Line Following Robot Trains Runners

 

Can your line following robot move faster than [Usain Bolt] who has been described as “The World’s Fastest Timed Human”? Puma, the athletic footwear, apparel and accessories company, created such a robot to help train their company sponsored athletes.

The shoebox-sized robot exceeds [Bolt]’s top speed of 44-km/hour. At that speed, following a line gets tricky. It took the development team 8 prototypes to attain that capability. Inside the BeatBot an Arduino reads 9 infrared sensors for line detection at 100 samples a second. A digital servo controls the Ackerman steering mechanism to follow the line on the track or floor. Wheel encoders provide the data for speed and distance measurement.

The user can set the distance of the run and the time to beat. Run pacing can also be adjusted. LEDs on the robot provide the starting ‘gun’ and help the runner see the BeatBot using peripheral vision. Two GoPro cameras, front and rear, provide a visual record of the run.

Puma believes that actually running against a competitor, even a robot, improves performance more than just running against the clock. They’re betting a grown-up line follower will help Olympic class athletes improve their performance.

22 thoughts on “Line Following Robot Trains Runners

  1. Neat idea, though to be honest, I’d want to be giving it a bit more initial accelleration; Bolt quite easily beat it off the line. Kind of expected, but if you could pull a bit more acceleration out of it, you’d have the option of emulating a runner’s speed across the course of the race, rather than just their absolute time; Most people will start of fast and tail off towards the end (I think; don’t quote me on that), wheras the robot will be a bit more linear.

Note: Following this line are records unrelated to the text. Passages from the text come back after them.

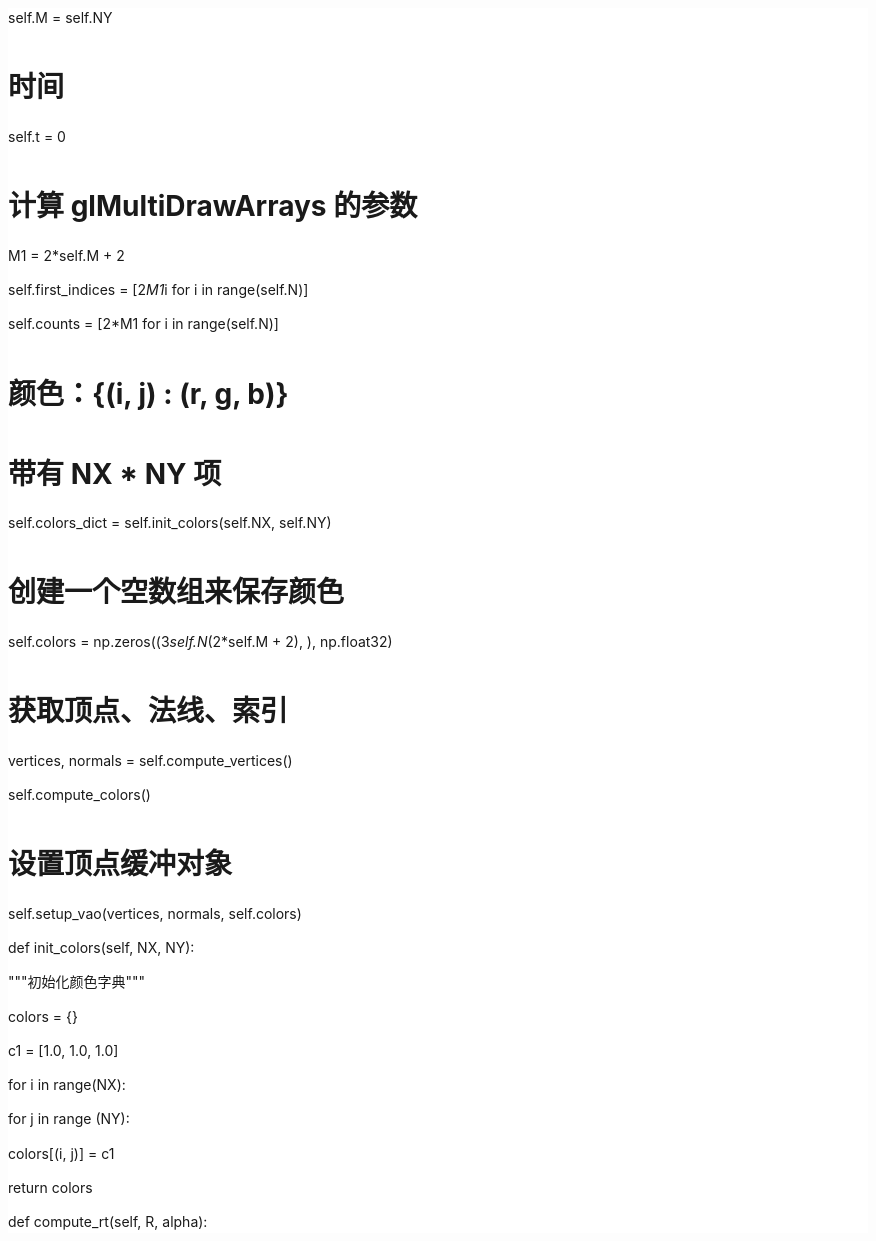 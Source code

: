 self.M = self.NY

# 时间

self.t = 0

# 计算 glMultiDrawArrays 的参数

M1 = 2*self.M + 2

self.first_indices = [2*M1*i for i in range(self.N)]

self.counts = [2*M1 for i in range(self.N)]

# 颜色：{(i, j) : (r, g, b)}

# 带有 NX * NY 项

self.colors_dict = self.init_colors(self.NX, self.NY)

# 创建一个空数组来保存颜色

self.colors = np.zeros((3*self.N*(2*self.M + 2), ), np.float32)

# 获取顶点、法线、索引

vertices, normals = self.compute_vertices()

self.compute_colors()

# 设置顶点缓冲对象

self.setup_vao(vertices, normals, self.colors)

def init_colors(self, NX, NY):

"""初始化颜色字典"""

colors = {}

c1 = [1.0, 1.0, 1.0]

for i in range(NX):

for j in range (NY):

colors[(i, j)] = c1

return colors

def compute_rt(self, R, alpha):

  2. This is sad and incredible news, as I am dead-set on this being my summer project. I had decided about four months ago to build something like this, and it looks like Puma beat me to it. I’ve been doing tons of research and RC is definitely hard to understand. By wheel encoders, do they mean sensored brushless motors?

    1. I’d encourage you to continue with your efforts. Puma is only releasing these to their sponsored athletes. They say it is because of cost. If you can do it a lot cheaper you might produce something that could be built and used by many others. It might make a Hackaday Contest entry as something benefiting people.

      They didn’t provide many details on the build. They may have external encoders on the motors or wheels, or sensing on the brushless controller.

      Good luck and let us know how it goes. Maybe you’ll make the Hackaday front page!

    2. The hackaday post seems unsure if it would help performance but it most definitely would. Pacing a distance or sprinting running is essential to getting better times and training. Especially if you are the type of athlete who would prefer a solo track.

    3. Do your project anyway. I think it will make a good starter for contests like fastest home-built line followers and use them on running tracks. You will learn something new that will help in future builds.

    4. Did you notice that all the videos of the bot running were shot at night? Probably because standard line following sensors really suck in daylight conditions (cause they use IR). This really needs a sensor that works in daylight.

  3. I read ‘line following robot trains’. Thought that would be easy if the line was down the middle of the tracks, and significantly harder if it deviated from the path of the tracks.

  4. I’ve seen blind runners being guided by sighted helpers, seems this might be able to replace those human helpers and allow the blind runners to perform to their full potential.